Archaeologists to study 10,000 years of climate change off Israel’s coast

A specific characteristic of the joint project is that it will combine archaeological and environmental studies.

Nearshore excavation with newly developed barge system at Biblical port of Tel Dor, Israel.  (photo credit: ANTHONY TAMBERINO/ SCMA)
Nearshore excavation with newly developed barge system at Biblical port of Tel Dor, Israel.

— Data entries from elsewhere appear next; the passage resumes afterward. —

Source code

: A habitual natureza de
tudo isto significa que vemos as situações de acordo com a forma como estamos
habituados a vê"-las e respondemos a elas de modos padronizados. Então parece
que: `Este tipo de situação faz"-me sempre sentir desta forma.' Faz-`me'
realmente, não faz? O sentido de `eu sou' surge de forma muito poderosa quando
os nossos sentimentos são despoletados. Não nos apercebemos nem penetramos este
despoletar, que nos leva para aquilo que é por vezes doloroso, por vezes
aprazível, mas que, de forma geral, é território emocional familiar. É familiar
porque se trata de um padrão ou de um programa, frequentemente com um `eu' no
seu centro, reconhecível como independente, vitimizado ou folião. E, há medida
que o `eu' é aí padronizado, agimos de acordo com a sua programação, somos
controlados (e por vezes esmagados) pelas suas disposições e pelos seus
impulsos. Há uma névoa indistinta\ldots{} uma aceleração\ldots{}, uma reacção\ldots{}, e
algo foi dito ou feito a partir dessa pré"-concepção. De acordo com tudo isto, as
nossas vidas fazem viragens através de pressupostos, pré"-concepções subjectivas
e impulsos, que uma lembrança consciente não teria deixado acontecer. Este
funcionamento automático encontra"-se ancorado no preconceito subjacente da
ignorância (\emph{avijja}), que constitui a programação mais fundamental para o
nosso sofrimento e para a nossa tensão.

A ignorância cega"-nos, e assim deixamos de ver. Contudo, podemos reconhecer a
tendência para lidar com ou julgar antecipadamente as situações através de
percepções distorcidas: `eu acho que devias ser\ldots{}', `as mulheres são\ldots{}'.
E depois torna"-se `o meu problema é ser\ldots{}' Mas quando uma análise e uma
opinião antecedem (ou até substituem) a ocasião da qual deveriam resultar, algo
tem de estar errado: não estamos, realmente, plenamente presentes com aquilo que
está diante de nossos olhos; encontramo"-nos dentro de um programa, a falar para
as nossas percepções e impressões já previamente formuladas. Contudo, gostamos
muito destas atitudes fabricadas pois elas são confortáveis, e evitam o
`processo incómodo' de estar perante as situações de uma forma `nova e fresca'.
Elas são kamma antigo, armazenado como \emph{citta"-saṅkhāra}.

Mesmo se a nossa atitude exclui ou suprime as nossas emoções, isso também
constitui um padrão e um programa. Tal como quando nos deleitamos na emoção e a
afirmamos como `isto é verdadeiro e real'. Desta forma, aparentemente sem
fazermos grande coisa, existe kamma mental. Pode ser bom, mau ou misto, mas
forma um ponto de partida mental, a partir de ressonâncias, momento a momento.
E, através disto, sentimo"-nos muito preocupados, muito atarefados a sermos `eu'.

(photo credit: ANTHONY TAMBERINO/ SCMA)
Climate change and variations of sea level have been affecting the planet and humanity for thousands of years. In a time when these changes are accelerated by the global warming process that has been affecting our planet, understanding what happened in the past and how communities have coped with it represents a crucial challenge.
 
This is one of the goals of a project carried out in cooperation between UC San Diego’s Scripps Center for Marine Archaeology (SCMA) and the University of Haifa’s Leon Recanati Institute for Maritime Studies, which has just been awarded a $1.3 million grant by the Koret Foundation, UC San Diego announced last Friday.
 
The two institutions are partnering to explore the social effects of 10,000 years of climate change off of the Carmel coast.
 
“Our project is to find out about human adaptation to climate as well as political changes in connection to the sea beginning with the Neolithic period, or some 10,000 years ago, and ending more or less now,” Recanati Institute director Assaf Yasur-Landau told The Jerusalem Post.
 
Their expeditions will focus on the area of ancient Dor, which features an underwater site from the Neolithic period and continued to be inhabited until the Byzantine period and even later in the Crusaders period, he said.
 
“Our study concentrates on harbors. We have a harbor dating back to the Iron Age used by the Phoenicians, one from the Hellenistic period from the time of the Hasmoneans and anchorages used in the Roman period, the Byzantine one and in the early Islamic period all the way to the Crusaders,” Yasur-Landau said.
 
The joint project will combine archaeological and environmental studies,  UC San Diego Anthropology Department Prof. Thomas Levy, co-director of SCMA, told the Post. Israel’s coast offers the perfect setting for this endeavor, he said.
 
“Israel is the land bridge between the continent of Africa and southwest Asia, so from the earliest beginnings of the emerging of modern humans and even before that, people have been passing through this area,” Levy said.
 
“This is an extremely rich locale to study how humans adapt to coastal environments, which are some of the most sensitive areas to issues of climate and environmental change,” he said. “The waters of Israel along the Mediterranean are a wonderful paleo-environmental archive of the past.”
 
Levy also highlighted the opportunity offered by the cooperation with the University of Haifa.
 
“Here at UC San Diego, we only started marine archaeology in 2016, so we really wanted to acquire the tools of underwater excavation,” he said. “The University of Haifa is one of the pioneers in the world in the field, with over 50 years of experience. We thought they would be the perfect partner for us.”
 
While many marine archaeology centers focus on the excavation of shipwrecks, SCMA is working to develop the ability to harness the latest tools of environmental science to study climate change in relation to social evolution, Levy said.
 
“This is where we are bringing the strength of our Institute of Oceanography with our environmental approach to marine archaeology,” he said.
 
San Diego and Haifa have been working together for the past two years. But the grant will give them the opportunity to organize a marine archaeology field school for undergraduate and graduate students for the next three summers, as well as some intensive fieldwork expeditions.
 
“We will be coming at least twice a year for the next three years,” Levy said. “It is very exciting.”
 
“The Koret Foundation is thrilled to support this groundbreaking partnership between two world-class academic institutions as they make new discoveries to benefit all humankind,” Koret Foundation president Anita Friedman said in a press release. “This partnership will further strengthen the bonds between the US and Israel, reinforcing the close ties between our two countries to respond to some of today’s most pressing environmental issues.”
 
The foundation describes itself as a private, Bay Area-based institution “grounded in historical Jewish principles and traditions and dedicated to humanitarian values” and devoted “to elevating the quality of life in the Bay Area, and to strengthening the Jewish community in the US, Israel and around the world.”